Cookies first burst onto the culinary scene around the seventh century, when bakers used small portions of cake batter to test the heat of the oven. The resulting treats were dubbed koekje, which is Dutch for "little cake."
Although many varieties of holiday cookies are rolled and cut into shapes like Christmas trees, stars and stockings, then decorated with seasonal colors, the majority of Christmas cookies don't even have to look the part. In Italy, for example, almond cookies known as amaretti are a traditional holiday favorite made of sugar, almonds and egg whites [source: Seamans]. Krumkake, a thin, waferlike cookie, is one of Norway's beloved holiday cookies, whereas a cookie called papparkakor, which is similar to a gingersnap, reigns in Sweden. Kourambiedes, a Greek favorite, get extra flavor from ingredients such as cloves and brandy.

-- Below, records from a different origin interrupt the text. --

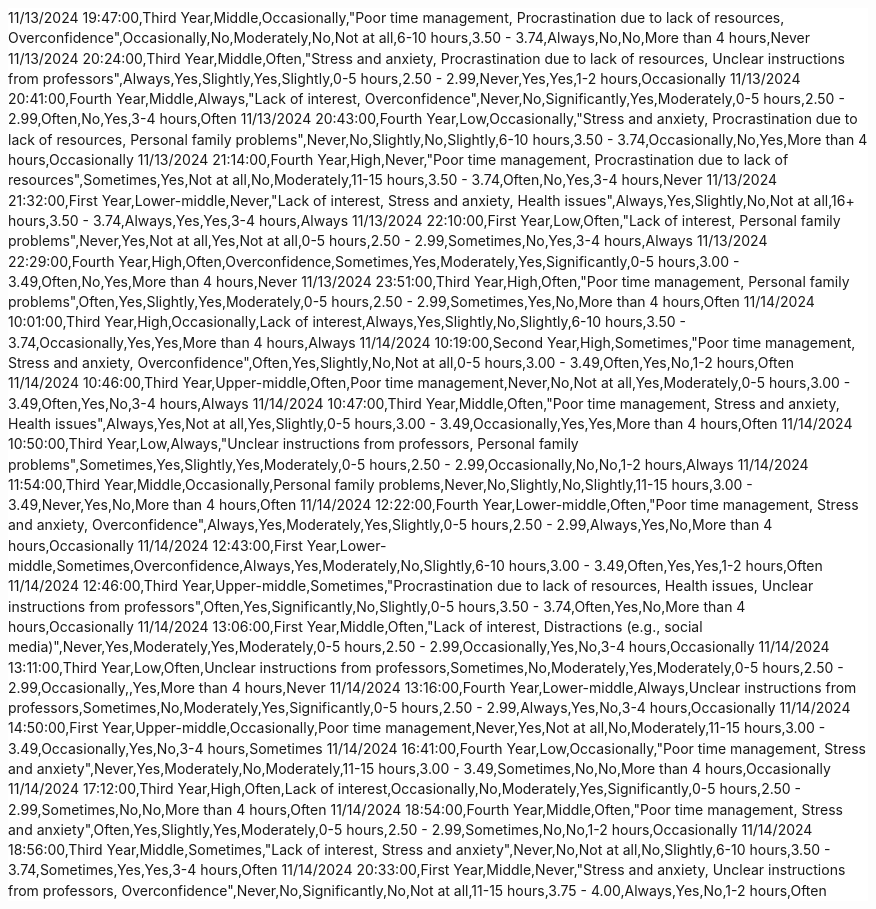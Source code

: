 11/13/2024 19:47:00,Third Year,Middle,Occasionally,"Poor time management, Procrastination due to lack of resources, Overconfidence",Occasionally,No,Moderately,No,Not at all,6-10 hours,3.50 - 3.74,Always,No,No,More than 4 hours,Never
11/13/2024 20:24:00,Third Year,Middle,Often,"Stress and anxiety, Procrastination due to lack of resources, Unclear instructions from professors",Always,Yes,Slightly,Yes,Slightly,0-5 hours,2.50 - 2.99,Never,Yes,Yes,1-2 hours,Occasionally
11/13/2024 20:41:00,Fourth Year,Middle,Always,"Lack of interest, Overconfidence",Never,No,Significantly,Yes,Moderately,0-5 hours,2.50 - 2.99,Often,No,Yes,3-4 hours,Often
11/13/2024 20:43:00,Fourth Year,Low,Occasionally,"Stress and anxiety, Procrastination due to lack of resources, Personal family problems",Never,No,Slightly,No,Slightly,6-10 hours,3.50 - 3.74,Occasionally,No,Yes,More than 4 hours,Occasionally
11/13/2024 21:14:00,Fourth Year,High,Never,"Poor time management, Procrastination due to lack of resources",Sometimes,Yes,Not at all,No,Moderately,11-15 hours,3.50 - 3.74,Often,No,Yes,3-4 hours,Never
11/13/2024 21:32:00,First Year,Lower-middle,Never,"Lack of interest, Stress and anxiety, Health issues",Always,Yes,Slightly,No,Not at all,16+ hours,3.50 - 3.74,Always,Yes,Yes,3-4 hours,Always
11/13/2024 22:10:00,First Year,Low,Often,"Lack of interest, Personal family problems",Never,Yes,Not at all,Yes,Not at all,0-5 hours,2.50 - 2.99,Sometimes,No,Yes,3-4 hours,Always
11/13/2024 22:29:00,Fourth Year,High,Often,Overconfidence,Sometimes,Yes,Moderately,Yes,Significantly,0-5 hours,3.00 - 3.49,Often,No,Yes,More than 4 hours,Never
11/13/2024 23:51:00,Third Year,High,Often,"Poor time management, Personal family problems",Often,Yes,Slightly,Yes,Moderately,0-5 hours,2.50 - 2.99,Sometimes,Yes,No,More than 4 hours,Often
11/14/2024 10:01:00,Third Year,High,Occasionally,Lack of interest,Always,Yes,Slightly,No,Slightly,6-10 hours,3.50 - 3.74,Occasionally,Yes,Yes,More than 4 hours,Always
11/14/2024 10:19:00,Second Year,High,Sometimes,"Poor time management, Stress and anxiety, Overconfidence",Often,Yes,Slightly,No,Not at all,0-5 hours,3.00 - 3.49,Often,Yes,No,1-2 hours,Often
11/14/2024 10:46:00,Third Year,Upper-middle,Often,Poor time management,Never,No,Not at all,Yes,Moderately,0-5 hours,3.00 - 3.49,Often,Yes,No,3-4 hours,Always
11/14/2024 10:47:00,Third Year,Middle,Often,"Poor time management, Stress and anxiety, Health issues",Always,Yes,Not at all,Yes,Slightly,0-5 hours,3.00 - 3.49,Occasionally,Yes,Yes,More than 4 hours,Often
11/14/2024 10:50:00,Third Year,Low,Always,"Unclear instructions from professors, Personal family problems",Sometimes,Yes,Slightly,Yes,Moderately,0-5 hours,2.50 - 2.99,Occasionally,No,No,1-2 hours,Always
11/14/2024 11:54:00,Third Year,Middle,Occasionally,Personal family problems,Never,No,Slightly,No,Slightly,11-15 hours,3.00 - 3.49,Never,Yes,No,More than 4 hours,Often
11/14/2024 12:22:00,Fourth Year,Lower-middle,Often,"Poor time management, Stress and anxiety, Overconfidence",Always,Yes,Moderately,Yes,Slightly,0-5 hours,2.50 - 2.99,Always,Yes,No,More than 4 hours,Occasionally
11/14/2024 12:43:00,First Year,Lower-middle,Sometimes,Overconfidence,Always,Yes,Moderately,No,Slightly,6-10 hours,3.00 - 3.49,Often,Yes,Yes,1-2 hours,Often
11/14/2024 12:46:00,Third Year,Upper-middle,Sometimes,"Procrastination due to lack of resources, Health issues, Unclear instructions from professors",Often,Yes,Significantly,No,Slightly,0-5 hours,3.50 - 3.74,Often,Yes,No,More than 4 hours,Occasionally
11/14/2024 13:06:00,First Year,Middle,Often,"Lack of interest, Distractions (e.g., social media)",Never,Yes,Moderately,Yes,Moderately,0-5 hours,2.50 - 2.99,Occasionally,Yes,No,3-4 hours,Occasionally
11/14/2024 13:11:00,Third Year,Low,Often,Unclear instructions from professors,Sometimes,No,Moderately,Yes,Moderately,0-5 hours,2.50 - 2.99,Occasionally,,Yes,More than 4 hours,Never
11/14/2024 13:16:00,Fourth Year,Lower-middle,Always,Unclear instructions from professors,Sometimes,No,Moderately,Yes,Significantly,0-5 hours,2.50 - 2.99,Always,Yes,No,3-4 hours,Occasionally
11/14/2024 14:50:00,First Year,Upper-middle,Occasionally,Poor time management,Never,Yes,Not at all,No,Moderately,11-15 hours,3.00 - 3.49,Occasionally,Yes,No,3-4 hours,Sometimes
11/14/2024 16:41:00,Fourth Year,Low,Occasionally,"Poor time management, Stress and anxiety",Never,Yes,Moderately,No,Moderately,11-15 hours,3.00 - 3.49,Sometimes,No,No,More than 4 hours,Occasionally
11/14/2024 17:12:00,Third Year,High,Often,Lack of interest,Occasionally,No,Moderately,Yes,Significantly,0-5 hours,2.50 - 2.99,Sometimes,No,No,More than 4 hours,Often
11/14/2024 18:54:00,Fourth Year,Middle,Often,"Poor time management, Stress and anxiety",Often,Yes,Slightly,Yes,Moderately,0-5 hours,2.50 - 2.99,Sometimes,No,No,1-2 hours,Occasionally
11/14/2024 18:56:00,Third Year,Middle,Sometimes,"Lack of interest, Stress and anxiety",Never,No,Not at all,No,Slightly,6-10 hours,3.50 - 3.74,Sometimes,Yes,Yes,3-4 hours,Often
11/14/2024 20:33:00,First Year,Middle,Never,"Stress and anxiety, Unclear instructions from professors, Overconfidence",Never,No,Significantly,No,Not at all,11-15 hours,3.75 - 4.00,Always,Yes,No,1-2 hours,Often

Whether you prefer dropped, rolled or bar cookies, be sure to heed the advice of experts before breaking out the apron. First, chilled dough is easier to roll out or slice, so it's a good idea to pop it in the refrigerator for a half hour or so beforehand. Also, proper storage helps cookies retain their freshness. Once the cookies are fully cooled, transfer them to a sealed container, and separate layers with wax paper to prevent them from sticking [source: Epicurious].